Records from a collection:
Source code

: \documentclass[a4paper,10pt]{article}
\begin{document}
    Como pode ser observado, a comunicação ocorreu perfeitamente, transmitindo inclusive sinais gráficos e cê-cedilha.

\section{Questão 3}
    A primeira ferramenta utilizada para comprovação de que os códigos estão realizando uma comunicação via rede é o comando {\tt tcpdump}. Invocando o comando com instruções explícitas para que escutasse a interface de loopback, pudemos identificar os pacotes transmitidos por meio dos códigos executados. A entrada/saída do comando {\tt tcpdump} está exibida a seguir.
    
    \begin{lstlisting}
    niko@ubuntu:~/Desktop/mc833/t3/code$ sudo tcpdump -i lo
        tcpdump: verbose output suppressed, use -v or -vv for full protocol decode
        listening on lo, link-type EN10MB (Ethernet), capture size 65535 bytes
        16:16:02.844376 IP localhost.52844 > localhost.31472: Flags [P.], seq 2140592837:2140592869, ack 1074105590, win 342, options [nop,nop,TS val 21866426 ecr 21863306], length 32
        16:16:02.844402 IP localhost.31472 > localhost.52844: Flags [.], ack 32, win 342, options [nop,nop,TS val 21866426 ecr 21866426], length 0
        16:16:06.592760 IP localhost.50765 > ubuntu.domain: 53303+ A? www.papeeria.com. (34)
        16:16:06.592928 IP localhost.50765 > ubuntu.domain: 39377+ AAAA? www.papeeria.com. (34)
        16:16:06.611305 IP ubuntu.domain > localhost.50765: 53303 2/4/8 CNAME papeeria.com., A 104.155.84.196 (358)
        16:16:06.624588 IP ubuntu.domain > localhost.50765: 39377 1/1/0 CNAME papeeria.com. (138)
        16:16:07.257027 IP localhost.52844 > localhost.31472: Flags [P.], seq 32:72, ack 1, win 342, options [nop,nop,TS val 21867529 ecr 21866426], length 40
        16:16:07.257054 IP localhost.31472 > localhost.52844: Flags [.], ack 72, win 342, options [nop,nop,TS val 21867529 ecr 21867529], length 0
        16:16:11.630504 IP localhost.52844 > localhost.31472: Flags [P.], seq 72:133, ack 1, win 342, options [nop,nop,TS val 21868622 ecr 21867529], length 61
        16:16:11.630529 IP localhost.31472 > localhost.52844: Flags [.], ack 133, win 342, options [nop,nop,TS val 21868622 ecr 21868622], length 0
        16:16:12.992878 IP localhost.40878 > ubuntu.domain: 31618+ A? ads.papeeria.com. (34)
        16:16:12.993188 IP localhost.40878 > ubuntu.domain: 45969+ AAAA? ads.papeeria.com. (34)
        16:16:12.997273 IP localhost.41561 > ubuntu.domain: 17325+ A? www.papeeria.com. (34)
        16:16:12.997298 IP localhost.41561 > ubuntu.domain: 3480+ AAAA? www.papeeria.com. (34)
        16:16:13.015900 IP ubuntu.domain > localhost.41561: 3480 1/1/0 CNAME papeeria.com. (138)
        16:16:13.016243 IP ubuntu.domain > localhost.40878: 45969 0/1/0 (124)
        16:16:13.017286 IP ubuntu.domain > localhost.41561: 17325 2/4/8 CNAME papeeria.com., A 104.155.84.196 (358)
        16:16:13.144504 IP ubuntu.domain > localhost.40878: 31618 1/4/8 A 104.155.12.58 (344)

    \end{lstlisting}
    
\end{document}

...

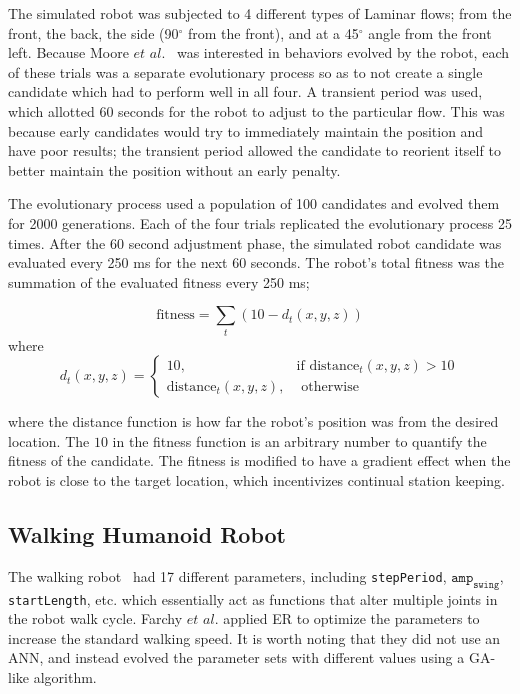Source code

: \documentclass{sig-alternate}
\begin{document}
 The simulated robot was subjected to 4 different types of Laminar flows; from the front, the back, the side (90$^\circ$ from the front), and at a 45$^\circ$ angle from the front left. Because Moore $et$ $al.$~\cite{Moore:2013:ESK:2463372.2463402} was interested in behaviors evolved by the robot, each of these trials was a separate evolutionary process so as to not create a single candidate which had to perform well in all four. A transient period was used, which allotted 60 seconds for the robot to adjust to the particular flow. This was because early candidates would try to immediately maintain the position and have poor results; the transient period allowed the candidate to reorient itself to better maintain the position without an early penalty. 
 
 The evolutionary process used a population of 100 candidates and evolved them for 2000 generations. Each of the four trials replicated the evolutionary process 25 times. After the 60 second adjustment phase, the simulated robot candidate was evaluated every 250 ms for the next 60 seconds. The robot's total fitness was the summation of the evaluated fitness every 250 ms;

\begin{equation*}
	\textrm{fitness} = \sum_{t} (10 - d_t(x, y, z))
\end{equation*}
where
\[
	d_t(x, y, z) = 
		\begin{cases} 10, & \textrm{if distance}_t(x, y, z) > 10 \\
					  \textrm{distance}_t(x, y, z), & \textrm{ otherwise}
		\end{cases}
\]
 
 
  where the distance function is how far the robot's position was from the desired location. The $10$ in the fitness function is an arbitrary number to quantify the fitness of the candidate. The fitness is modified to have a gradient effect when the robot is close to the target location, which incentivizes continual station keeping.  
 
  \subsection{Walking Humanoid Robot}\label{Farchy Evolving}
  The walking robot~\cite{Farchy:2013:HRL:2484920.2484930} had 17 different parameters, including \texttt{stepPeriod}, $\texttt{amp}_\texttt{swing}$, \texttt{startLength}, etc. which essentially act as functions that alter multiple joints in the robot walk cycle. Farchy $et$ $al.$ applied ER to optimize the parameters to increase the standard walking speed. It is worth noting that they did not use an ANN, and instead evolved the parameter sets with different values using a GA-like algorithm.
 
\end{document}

==

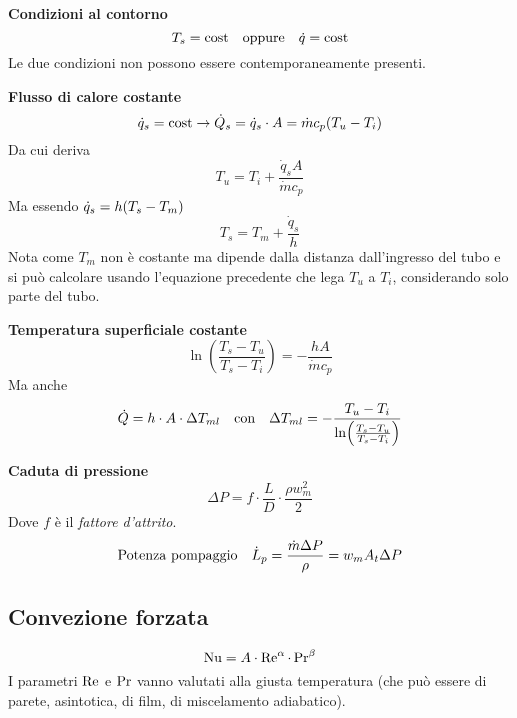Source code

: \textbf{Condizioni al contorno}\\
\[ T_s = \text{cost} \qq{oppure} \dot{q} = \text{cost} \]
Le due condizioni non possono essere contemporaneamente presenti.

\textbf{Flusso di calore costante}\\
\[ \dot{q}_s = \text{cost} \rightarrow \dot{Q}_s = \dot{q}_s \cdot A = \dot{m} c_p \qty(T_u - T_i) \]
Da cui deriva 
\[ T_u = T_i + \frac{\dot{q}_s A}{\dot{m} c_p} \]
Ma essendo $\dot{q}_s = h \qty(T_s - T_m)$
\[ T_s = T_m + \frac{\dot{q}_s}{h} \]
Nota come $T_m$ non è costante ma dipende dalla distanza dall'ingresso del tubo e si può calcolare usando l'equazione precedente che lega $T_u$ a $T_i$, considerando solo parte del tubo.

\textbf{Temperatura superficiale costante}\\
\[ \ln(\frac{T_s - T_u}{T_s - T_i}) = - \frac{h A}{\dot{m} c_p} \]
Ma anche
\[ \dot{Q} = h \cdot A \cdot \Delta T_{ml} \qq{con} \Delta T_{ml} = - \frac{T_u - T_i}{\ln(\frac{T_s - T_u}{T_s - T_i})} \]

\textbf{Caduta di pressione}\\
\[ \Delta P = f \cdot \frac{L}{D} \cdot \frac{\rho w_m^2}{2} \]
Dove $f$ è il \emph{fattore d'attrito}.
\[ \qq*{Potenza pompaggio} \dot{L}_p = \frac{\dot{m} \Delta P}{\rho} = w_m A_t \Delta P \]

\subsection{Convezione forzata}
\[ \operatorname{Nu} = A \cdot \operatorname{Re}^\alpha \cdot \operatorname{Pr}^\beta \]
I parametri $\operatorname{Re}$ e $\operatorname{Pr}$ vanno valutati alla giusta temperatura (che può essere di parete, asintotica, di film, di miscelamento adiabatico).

Work instructions
Could you retype exactly the lines above, starting at the line that contains "16:16:12.993188 IP localhost.40878" and ending at the line that contains "16:16:13.016243 IP ubuntu.domain", and nothing more?

Response
        16:16:12.993188 IP localhost.40878 > ubuntu.domain: 45969+ AAAA? ads.papeeria.com. (34)
        16:16:12.997273 IP localhost.41561 > ubuntu.domain: 17325+ A? www.papeeria.com. (34)
        16:16:12.997298 IP localhost.41561 > ubuntu.domain: 3480+ AAAA? www.papeeria.com. (34)
        16:16:13.015900 IP ubuntu.domain > localhost.41561: 3480 1/1/0 CNAME papeeria.com. (138)
        16:16:13.016243 IP ubuntu.domain > localhost.40878: 45969 0/1/0 (124)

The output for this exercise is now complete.